* WHAT THE TASK REQUIRES: Lines with "flour" in the records below: say how many there are, and add nothing.

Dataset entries
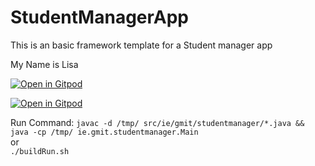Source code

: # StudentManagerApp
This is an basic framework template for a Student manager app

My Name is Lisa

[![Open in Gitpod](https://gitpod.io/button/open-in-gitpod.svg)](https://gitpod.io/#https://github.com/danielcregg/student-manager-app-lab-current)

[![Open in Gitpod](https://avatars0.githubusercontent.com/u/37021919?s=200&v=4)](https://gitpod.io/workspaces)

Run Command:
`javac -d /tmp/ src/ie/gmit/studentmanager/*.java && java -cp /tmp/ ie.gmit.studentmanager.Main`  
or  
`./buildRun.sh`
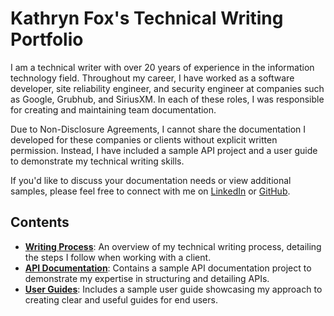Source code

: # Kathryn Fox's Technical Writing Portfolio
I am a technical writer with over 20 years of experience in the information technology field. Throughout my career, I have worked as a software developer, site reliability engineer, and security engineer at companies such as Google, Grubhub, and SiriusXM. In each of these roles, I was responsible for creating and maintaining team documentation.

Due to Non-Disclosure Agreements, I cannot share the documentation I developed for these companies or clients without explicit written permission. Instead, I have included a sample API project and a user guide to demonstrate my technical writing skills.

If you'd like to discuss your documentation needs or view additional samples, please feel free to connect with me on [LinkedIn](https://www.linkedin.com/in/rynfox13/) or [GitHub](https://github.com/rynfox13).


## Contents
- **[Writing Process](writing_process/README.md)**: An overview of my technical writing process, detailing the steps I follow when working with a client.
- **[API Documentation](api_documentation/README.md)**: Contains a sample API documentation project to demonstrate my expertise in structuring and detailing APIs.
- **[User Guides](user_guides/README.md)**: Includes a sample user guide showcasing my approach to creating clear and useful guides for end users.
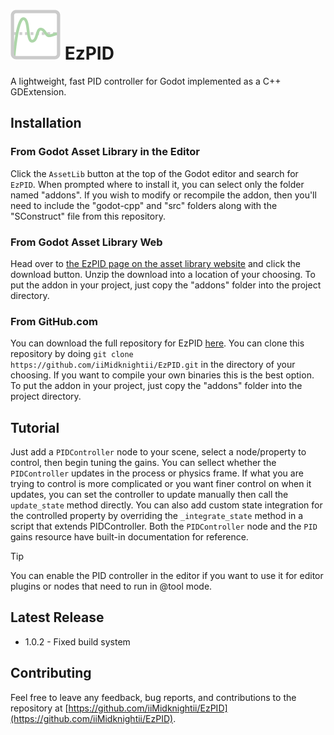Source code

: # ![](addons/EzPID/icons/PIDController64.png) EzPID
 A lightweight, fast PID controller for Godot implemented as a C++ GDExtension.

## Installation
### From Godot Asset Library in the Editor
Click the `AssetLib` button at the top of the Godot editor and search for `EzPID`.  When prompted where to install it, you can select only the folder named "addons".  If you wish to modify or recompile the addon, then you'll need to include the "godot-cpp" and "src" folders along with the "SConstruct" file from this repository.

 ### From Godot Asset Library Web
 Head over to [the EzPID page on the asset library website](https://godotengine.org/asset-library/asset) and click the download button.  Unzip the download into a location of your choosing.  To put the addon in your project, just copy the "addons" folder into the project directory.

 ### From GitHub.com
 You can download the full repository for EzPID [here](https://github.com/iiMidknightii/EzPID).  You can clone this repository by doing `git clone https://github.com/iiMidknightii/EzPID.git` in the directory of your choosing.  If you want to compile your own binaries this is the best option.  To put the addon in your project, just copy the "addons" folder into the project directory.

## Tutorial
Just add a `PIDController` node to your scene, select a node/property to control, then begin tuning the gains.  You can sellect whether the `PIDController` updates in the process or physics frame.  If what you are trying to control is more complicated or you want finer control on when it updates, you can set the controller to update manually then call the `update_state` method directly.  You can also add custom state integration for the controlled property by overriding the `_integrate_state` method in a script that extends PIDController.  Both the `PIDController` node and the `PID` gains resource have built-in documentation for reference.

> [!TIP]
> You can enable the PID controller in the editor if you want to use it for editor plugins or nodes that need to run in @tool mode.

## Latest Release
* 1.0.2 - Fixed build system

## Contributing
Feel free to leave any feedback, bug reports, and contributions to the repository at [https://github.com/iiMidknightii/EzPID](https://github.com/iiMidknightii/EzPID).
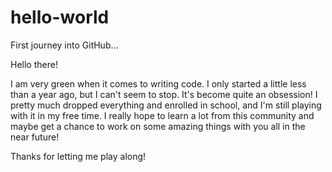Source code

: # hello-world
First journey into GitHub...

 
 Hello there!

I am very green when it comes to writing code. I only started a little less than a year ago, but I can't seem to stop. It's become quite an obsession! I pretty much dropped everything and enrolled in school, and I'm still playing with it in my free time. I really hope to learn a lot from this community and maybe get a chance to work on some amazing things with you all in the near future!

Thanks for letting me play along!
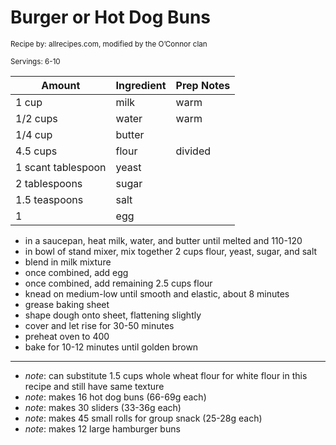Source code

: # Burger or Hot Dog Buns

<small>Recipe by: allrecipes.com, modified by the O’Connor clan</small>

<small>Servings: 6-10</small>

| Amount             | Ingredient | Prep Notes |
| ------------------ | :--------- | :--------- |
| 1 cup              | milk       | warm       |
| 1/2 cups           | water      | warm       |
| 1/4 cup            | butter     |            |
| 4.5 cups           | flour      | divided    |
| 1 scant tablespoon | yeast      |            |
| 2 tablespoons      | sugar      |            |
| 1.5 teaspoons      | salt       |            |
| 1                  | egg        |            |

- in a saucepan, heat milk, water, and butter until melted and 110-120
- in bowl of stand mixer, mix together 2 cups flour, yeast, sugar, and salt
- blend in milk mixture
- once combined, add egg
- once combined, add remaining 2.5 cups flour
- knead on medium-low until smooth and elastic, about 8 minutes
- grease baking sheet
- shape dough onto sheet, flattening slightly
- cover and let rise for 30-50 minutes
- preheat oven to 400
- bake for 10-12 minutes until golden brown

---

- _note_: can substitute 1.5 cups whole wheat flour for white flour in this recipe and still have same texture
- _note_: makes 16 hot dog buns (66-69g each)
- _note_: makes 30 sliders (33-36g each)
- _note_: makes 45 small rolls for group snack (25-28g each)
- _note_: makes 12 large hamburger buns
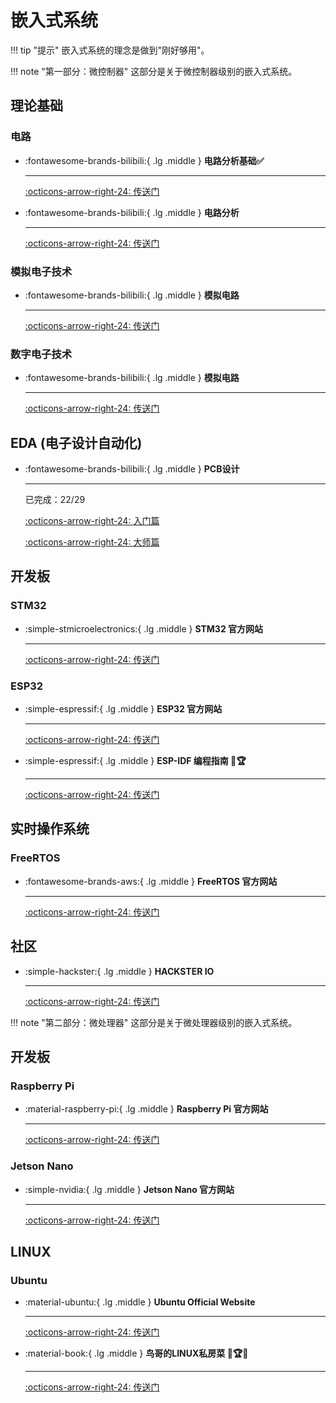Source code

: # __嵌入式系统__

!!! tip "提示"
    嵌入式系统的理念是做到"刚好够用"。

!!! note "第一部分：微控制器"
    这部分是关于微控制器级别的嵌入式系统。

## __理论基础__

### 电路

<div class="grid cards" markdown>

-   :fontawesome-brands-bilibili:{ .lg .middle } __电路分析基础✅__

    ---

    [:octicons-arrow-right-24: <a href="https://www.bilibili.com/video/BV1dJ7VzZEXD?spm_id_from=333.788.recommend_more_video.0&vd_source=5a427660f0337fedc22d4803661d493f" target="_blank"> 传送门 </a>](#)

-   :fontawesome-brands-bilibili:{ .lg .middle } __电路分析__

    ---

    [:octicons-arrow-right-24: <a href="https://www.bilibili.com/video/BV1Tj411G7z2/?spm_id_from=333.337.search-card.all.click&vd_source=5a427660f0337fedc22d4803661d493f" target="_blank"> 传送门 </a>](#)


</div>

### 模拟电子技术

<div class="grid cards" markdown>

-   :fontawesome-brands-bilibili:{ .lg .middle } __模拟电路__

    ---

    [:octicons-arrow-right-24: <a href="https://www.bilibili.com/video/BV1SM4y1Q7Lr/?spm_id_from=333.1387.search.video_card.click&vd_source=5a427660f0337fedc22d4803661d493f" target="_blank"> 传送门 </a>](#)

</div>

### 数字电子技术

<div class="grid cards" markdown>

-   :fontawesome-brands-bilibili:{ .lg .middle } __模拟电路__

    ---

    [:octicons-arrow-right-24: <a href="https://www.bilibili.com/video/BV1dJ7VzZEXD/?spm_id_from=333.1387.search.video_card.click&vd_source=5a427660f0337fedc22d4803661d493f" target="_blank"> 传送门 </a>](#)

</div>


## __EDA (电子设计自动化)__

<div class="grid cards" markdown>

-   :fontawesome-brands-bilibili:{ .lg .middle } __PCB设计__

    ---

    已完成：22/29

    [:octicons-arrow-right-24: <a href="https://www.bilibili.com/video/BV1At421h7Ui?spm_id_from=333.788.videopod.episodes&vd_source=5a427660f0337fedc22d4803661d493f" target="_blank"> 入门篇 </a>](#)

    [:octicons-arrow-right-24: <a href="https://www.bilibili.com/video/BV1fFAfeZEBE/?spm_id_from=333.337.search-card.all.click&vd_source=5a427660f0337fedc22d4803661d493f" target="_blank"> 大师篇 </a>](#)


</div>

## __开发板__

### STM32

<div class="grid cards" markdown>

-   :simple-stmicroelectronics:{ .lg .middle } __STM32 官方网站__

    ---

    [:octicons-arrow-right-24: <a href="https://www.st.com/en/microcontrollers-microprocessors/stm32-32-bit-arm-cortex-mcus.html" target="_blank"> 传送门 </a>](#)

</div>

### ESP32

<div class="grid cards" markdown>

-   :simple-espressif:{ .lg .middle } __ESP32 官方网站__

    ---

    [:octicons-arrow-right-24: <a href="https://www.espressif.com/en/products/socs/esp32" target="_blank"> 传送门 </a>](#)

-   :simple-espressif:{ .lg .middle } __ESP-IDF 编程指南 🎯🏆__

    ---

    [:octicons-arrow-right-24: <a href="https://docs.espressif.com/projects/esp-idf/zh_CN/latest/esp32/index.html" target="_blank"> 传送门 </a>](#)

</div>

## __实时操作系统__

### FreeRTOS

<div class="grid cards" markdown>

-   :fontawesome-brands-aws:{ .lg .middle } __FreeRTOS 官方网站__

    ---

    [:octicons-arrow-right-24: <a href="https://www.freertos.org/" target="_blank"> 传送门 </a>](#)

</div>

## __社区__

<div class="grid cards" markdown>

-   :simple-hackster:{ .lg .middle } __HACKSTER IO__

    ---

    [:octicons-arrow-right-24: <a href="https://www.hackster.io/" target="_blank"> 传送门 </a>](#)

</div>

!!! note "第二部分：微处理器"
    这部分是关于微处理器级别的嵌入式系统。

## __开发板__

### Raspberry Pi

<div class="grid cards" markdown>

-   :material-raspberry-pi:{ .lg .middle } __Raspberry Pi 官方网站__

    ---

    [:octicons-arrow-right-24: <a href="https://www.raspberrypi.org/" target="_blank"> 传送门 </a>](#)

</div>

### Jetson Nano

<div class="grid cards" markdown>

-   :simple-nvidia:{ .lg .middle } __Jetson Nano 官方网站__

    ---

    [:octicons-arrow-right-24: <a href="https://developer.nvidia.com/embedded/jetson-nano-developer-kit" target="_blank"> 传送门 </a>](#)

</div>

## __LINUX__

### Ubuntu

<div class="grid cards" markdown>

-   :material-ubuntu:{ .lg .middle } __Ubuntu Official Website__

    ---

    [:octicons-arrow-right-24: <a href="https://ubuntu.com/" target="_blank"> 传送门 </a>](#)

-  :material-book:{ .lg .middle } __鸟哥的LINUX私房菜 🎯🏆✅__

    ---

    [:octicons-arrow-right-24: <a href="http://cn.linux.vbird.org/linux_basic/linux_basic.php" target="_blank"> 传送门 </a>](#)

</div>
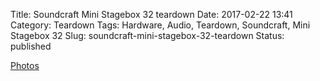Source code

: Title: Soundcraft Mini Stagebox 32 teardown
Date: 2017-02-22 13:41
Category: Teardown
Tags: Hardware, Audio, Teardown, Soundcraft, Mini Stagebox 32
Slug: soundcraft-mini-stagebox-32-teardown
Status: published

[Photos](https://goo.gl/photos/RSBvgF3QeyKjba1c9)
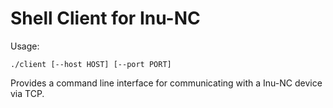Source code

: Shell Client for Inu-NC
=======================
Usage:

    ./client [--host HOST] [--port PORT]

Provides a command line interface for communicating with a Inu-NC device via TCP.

* OUTPUT OF THE TASK: 4